Wie kann man sich der Aufrüstung widersetzen?
Interview: Hendrik Pachinger
Sie engagieren sich in der »Revolutionären Zukunft Stuttgart«. Ihre Mutterorganisation, die Organisierte Autonomie, ist auf Expansionskurs. In den vergangenen zwei Jahren gründeten sich neben einer Jugendorganisation auch Ableger in Stuttgart und Schwäbisch Gmünd. Nun ergänzen zwei weitere Jugendgruppen das Aufbauprojekt. Was ist die RZS?

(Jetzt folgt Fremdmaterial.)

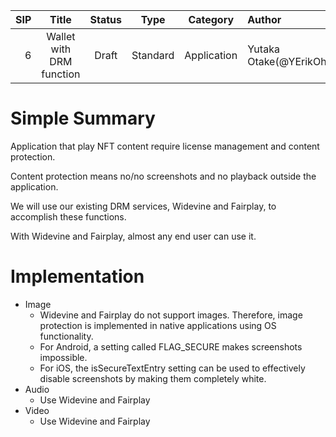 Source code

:   |SIP|Title|Status|Type|Category|Author|Created|
  |--:|:--:|:--:|:--:|:--:|:--|:--:|
  |6|Wallet with DRM function|Draft|Standard|Application|Yutaka Otake(@YErikOhtake)|2023-10-15|

# Simple Summary
Application that play NFT content require license management and content protection.

Content protection means no/no screenshots and no playback outside the application.

We will use our existing DRM services, Widevine and Fairplay, to accomplish these functions.

With Widevine and Fairplay, almost any end user can use it.

# Implementation
- Image
  - Widevine and Fairplay do not support images. Therefore, image protection is implemented in native applications using OS functionality.
  - For Android, a setting called FLAG_SECURE makes screenshots impossible.
  - For iOS, the isSecureTextEntry setting can be used to effectively disable screenshots by making them completely white.
- Audio
  - Use Widevine and Fairplay
- Video
  - Use Widevine and Fairplay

Wir sind eine antikapitalistische, antifaschistische und kommunistische Jugendorganisation. Unser Ziel ist es, klassenkämpferische Inhalte verständlich und zugänglich zu machen – auch über »elitäre« linke Kreise hinaus. Wir greifen Themen auf, die viele junge Menschen beschäftigen, etwa die Diskussion um die Wehrpflicht, steigende Lebenshaltungskosten oder rassistische Polizeikontrollen. An diesen Themen setzen wir an, zeigen die Zusammenhänge mit dem kapitalistischen System auf und eröffnen gleichzeitig eine klassenkämpferische Perspektive auf eine Gesellschaft ohne Ausbeutung, Unterdrückung und Krieg.
Substanzielle Teile der Jugend orientieren sich politisch nach rechts. Wie sind die bisherigen Reaktionen auf Ihre Jugendarbeit?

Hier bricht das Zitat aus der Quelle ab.